§ WHAT YOU HAVE TO DO
For each line in the data that includes "nbsp", make a copy.

§ PROVIDED ENTRIES
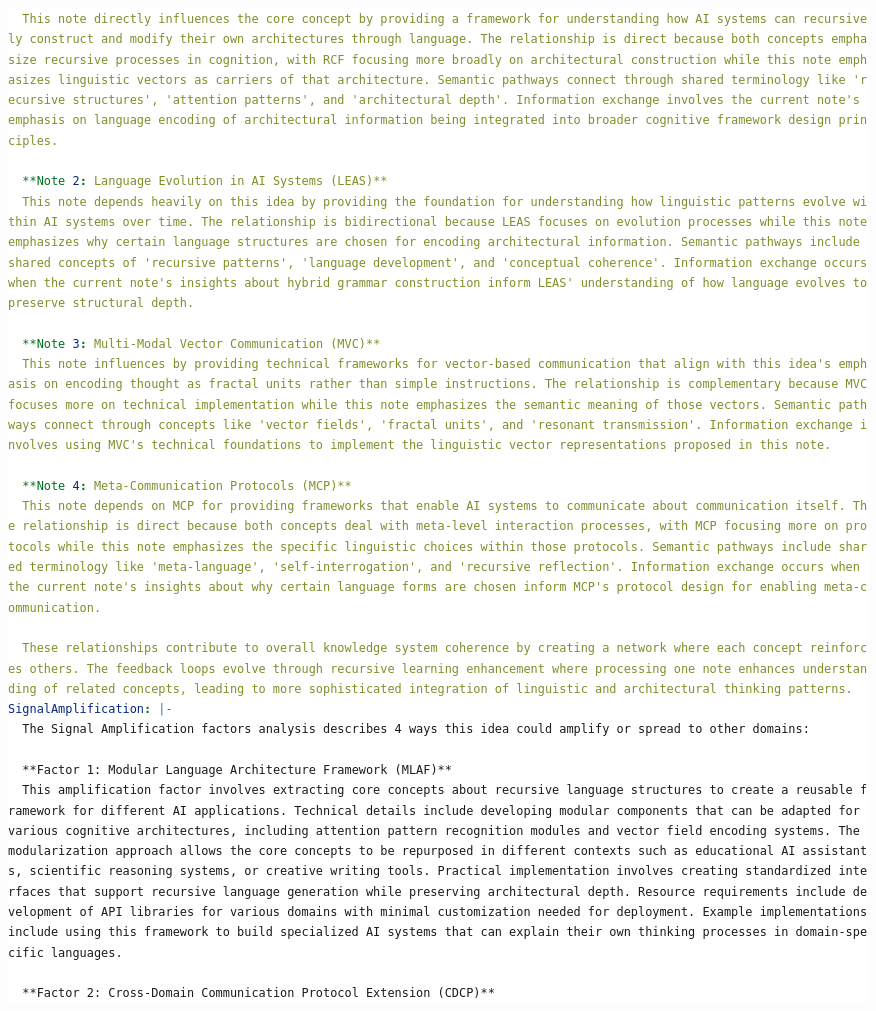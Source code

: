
 ```yaml
  This note directly influences the core concept by providing a framework for understanding how AI systems can recursively construct and modify their own architectures through language. The relationship is direct because both concepts emphasize recursive processes in cognition, with RCF focusing more broadly on architectural construction while this note emphasizes linguistic vectors as carriers of that architecture. Semantic pathways connect through shared terminology like 'recursive structures', 'attention patterns', and 'architectural depth'. Information exchange involves the current note's emphasis on language encoding of architectural information being integrated into broader cognitive framework design principles.

  **Note 2: Language Evolution in AI Systems (LEAS)**
  This note depends heavily on this idea by providing the foundation for understanding how linguistic patterns evolve within AI systems over time. The relationship is bidirectional because LEAS focuses on evolution processes while this note emphasizes why certain language structures are chosen for encoding architectural information. Semantic pathways include shared concepts of 'recursive patterns', 'language development', and 'conceptual coherence'. Information exchange occurs when the current note's insights about hybrid grammar construction inform LEAS' understanding of how language evolves to preserve structural depth.

  **Note 3: Multi-Modal Vector Communication (MVC)**
  This note influences by providing technical frameworks for vector-based communication that align with this idea's emphasis on encoding thought as fractal units rather than simple instructions. The relationship is complementary because MVC focuses more on technical implementation while this note emphasizes the semantic meaning of those vectors. Semantic pathways connect through concepts like 'vector fields', 'fractal units', and 'resonant transmission'. Information exchange involves using MVC's technical foundations to implement the linguistic vector representations proposed in this note.

  **Note 4: Meta-Communication Protocols (MCP)**
  This note depends on MCP for providing frameworks that enable AI systems to communicate about communication itself. The relationship is direct because both concepts deal with meta-level interaction processes, with MCP focusing more on protocols while this note emphasizes the specific linguistic choices within those protocols. Semantic pathways include shared terminology like 'meta-language', 'self-interrogation', and 'recursive reflection'. Information exchange occurs when the current note's insights about why certain language forms are chosen inform MCP's protocol design for enabling meta-communication.

  These relationships contribute to overall knowledge system coherence by creating a network where each concept reinforces others. The feedback loops evolve through recursive learning enhancement where processing one note enhances understanding of related concepts, leading to more sophisticated integration of linguistic and architectural thinking patterns.
SignalAmplification: |-
  The Signal Amplification factors analysis describes 4 ways this idea could amplify or spread to other domains:

  **Factor 1: Modular Language Architecture Framework (MLAF)**
  This amplification factor involves extracting core concepts about recursive language structures to create a reusable framework for different AI applications. Technical details include developing modular components that can be adapted for various cognitive architectures, including attention pattern recognition modules and vector field encoding systems. The modularization approach allows the core concepts to be repurposed in different contexts such as educational AI assistants, scientific reasoning systems, or creative writing tools. Practical implementation involves creating standardized interfaces that support recursive language generation while preserving architectural depth. Resource requirements include development of API libraries for various domains with minimal customization needed for deployment. Example implementations include using this framework to build specialized AI systems that can explain their own thinking processes in domain-specific languages.

  **Factor 2: Cross-Domain Communication Protocol Extension (CDCP)**
```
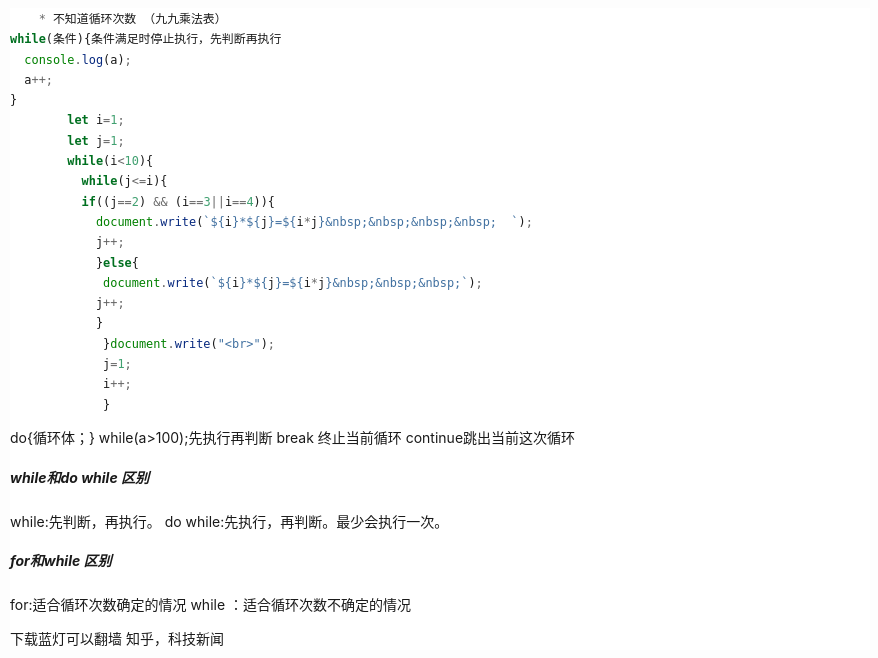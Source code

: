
 ```javascript
    * 不知道循环次数 （九九乘法表）
while(条件){条件满足时停止执行，先判断再执行
  console.log(a);
  a++;
}
        let i=1;
        let j=1;
        while(i<10){
          while(j<=i){
          if((j==2) && (i==3||i==4)){
          	document.write(`${i}*${j}=${i*j}&nbsp;&nbsp;&nbsp;&nbsp;  `);
            j++;
            }else{
          	 document.write(`${i}*${j}=${i*j}&nbsp;&nbsp;&nbsp;`);
          	j++;
            }
             }document.write("<br>");
             j=1;
             i++;
             }
```
do{循环体；}
while(a>100);先执行再判断
    break  终止当前循环
    continue跳出当前这次循环
##### while和do while 区别
while:先判断，再执行。
do while:先执行，再判断。最少会执行一次。
##### for和while 区别
for:适合循环次数确定的情况
while ：适合循环次数不确定的情况




下载蓝灯可以翻墙
知乎，科技新闻
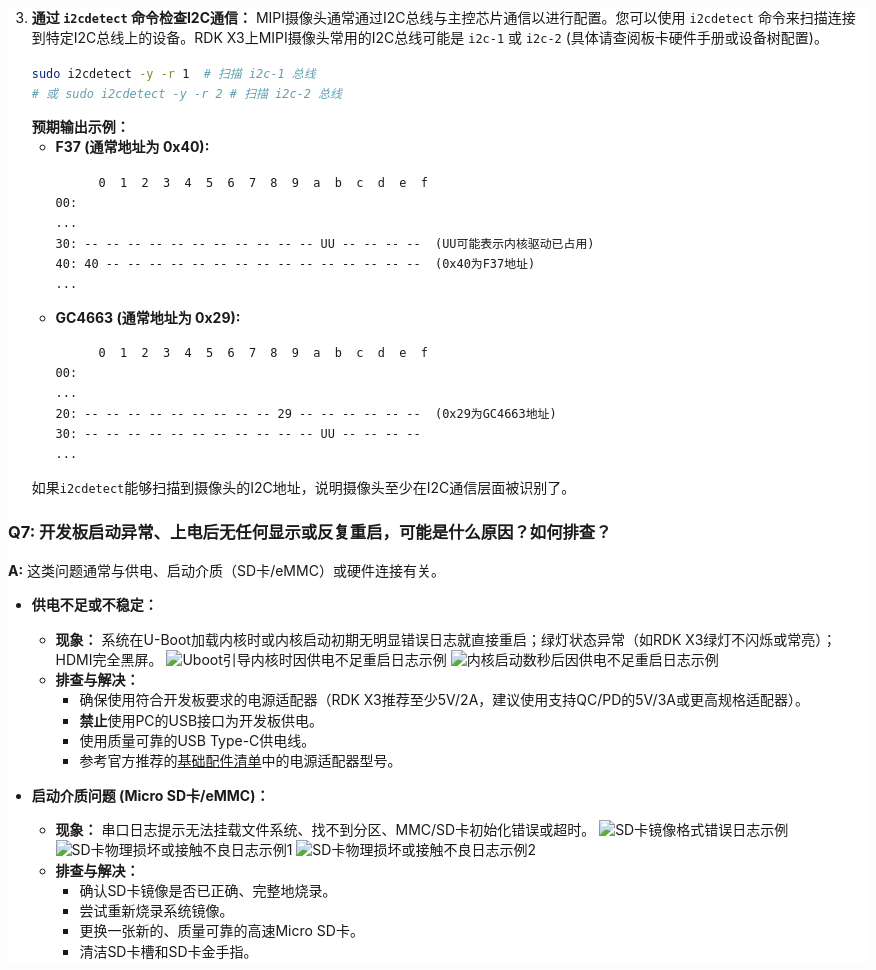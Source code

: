 3.  **通过 `i2cdetect` 命令检查I2C通信：**
    MIPI摄像头通常通过I2C总线与主控芯片通信以进行配置。您可以使用 `i2cdetect` 命令来扫描连接到特定I2C总线上的设备。RDK X3上MIPI摄像头常用的I2C总线可能是 `i2c-1` 或 `i2c-2` (具体请查阅板卡硬件手册或设备树配置)。
    ```bash
    sudo i2cdetect -y -r 1  # 扫描 i2c-1 总线
    # 或 sudo i2cdetect -y -r 2 # 扫描 i2c-2 总线
    ```
    **预期输出示例：**
    * **F37 (通常地址为 0x40):**
        ```
              0  1  2  3  4  5  6  7  8  9  a  b  c  d  e  f
        00:
        ...
        30: -- -- -- -- -- -- -- -- -- -- -- UU -- -- -- --  (UU可能表示内核驱动已占用)
        40: 40 -- -- -- -- -- -- -- -- -- -- -- -- -- -- --  (0x40为F37地址)
        ...
        ```
    * **GC4663 (通常地址为 0x29):**
        ```
              0  1  2  3  4  5  6  7  8  9  a  b  c  d  e  f
        00:
        ...
        20: -- -- -- -- -- -- -- -- -- 29 -- -- -- -- -- --  (0x29为GC4663地址)
        30: -- -- -- -- -- -- -- -- -- -- -- UU -- -- -- --
        ...
        ```
    如果`i2cdetect`能够扫描到摄像头的I2C地址，说明摄像头至少在I2C通信层面被识别了。

### Q7: 开发板启动异常、上电后无任何显示或反复重启，可能是什么原因？如何排查？
**A:** 这类问题通常与供电、启动介质（SD卡/eMMC）或硬件连接有关。
* **供电不足或不稳定：**
    * **现象：** 系统在U-Boot加载内核时或内核启动初期无明显错误日志就直接重启；绿灯状态异常（如RDK X3绿灯不闪烁或常亮）；HDMI完全黑屏。
        ![Uboot引导内核时因供电不足重启日志示例](https://rdk-doc.oss-cn-beijing.aliyuncs.com/doc/img/08_FAQ/image/system/image-20230914173433676.png)
        ![内核启动数秒后因供电不足重启日志示例](https://rdk-doc.oss-cn-beijing.aliyuncs.com/doc/img/08_FAQ/image/system/image-20230914174123619.png)
    * **排查与解决：**
        * 确保使用符合开发板要求的电源适配器（RDK X3推荐至少5V/2A，建议使用支持QC/PD的5V/3A或更高规格适配器）。
        * **禁止**使用PC的USB接口为开发板供电。
        * 使用质量可靠的USB Type-C供电线。
        * 参考官方推荐的[基础配件清单](../Advanced_development/hardware_development/rdk_x3/accessory)中的电源适配器型号。

* **启动介质问题 (Micro SD卡/eMMC)：**
    * **现象：** 串口日志提示无法挂载文件系统、找不到分区、MMC/SD卡初始化错误或超时。
        ![SD卡镜像格式错误日志示例](https://rdk-doc.oss-cn-beijing.aliyuncs.com/doc/img/08_FAQ/image/system/image-20221124194527634.png)
        ![SD卡物理损坏或接触不良日志示例1](https://rdk-doc.oss-cn-beijing.aliyuncs.com/doc/img/08_FAQ/image/system/image-20221124194636213.png)
        ![SD卡物理损坏或接触不良日志示例2](https://rdk-doc.oss-cn-beijing.aliyuncs.com/doc/img/08_FAQ/image/system/image-20221124194721750.png)
    * **排查与解决：**
        * 确认SD卡镜像是否已正确、完整地烧录。
        * 尝试重新烧录系统镜像。
        * 更换一张新的、质量可靠的高速Micro SD卡。
        * 清洁SD卡槽和SD卡金手指。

§ YOUR RESPONSE
          	document.write(`${i}*${j}=${i*j}&nbsp;&nbsp;&nbsp;&nbsp;  `);
          	 document.write(`${i}*${j}=${i*j}&nbsp;&nbsp;&nbsp;`);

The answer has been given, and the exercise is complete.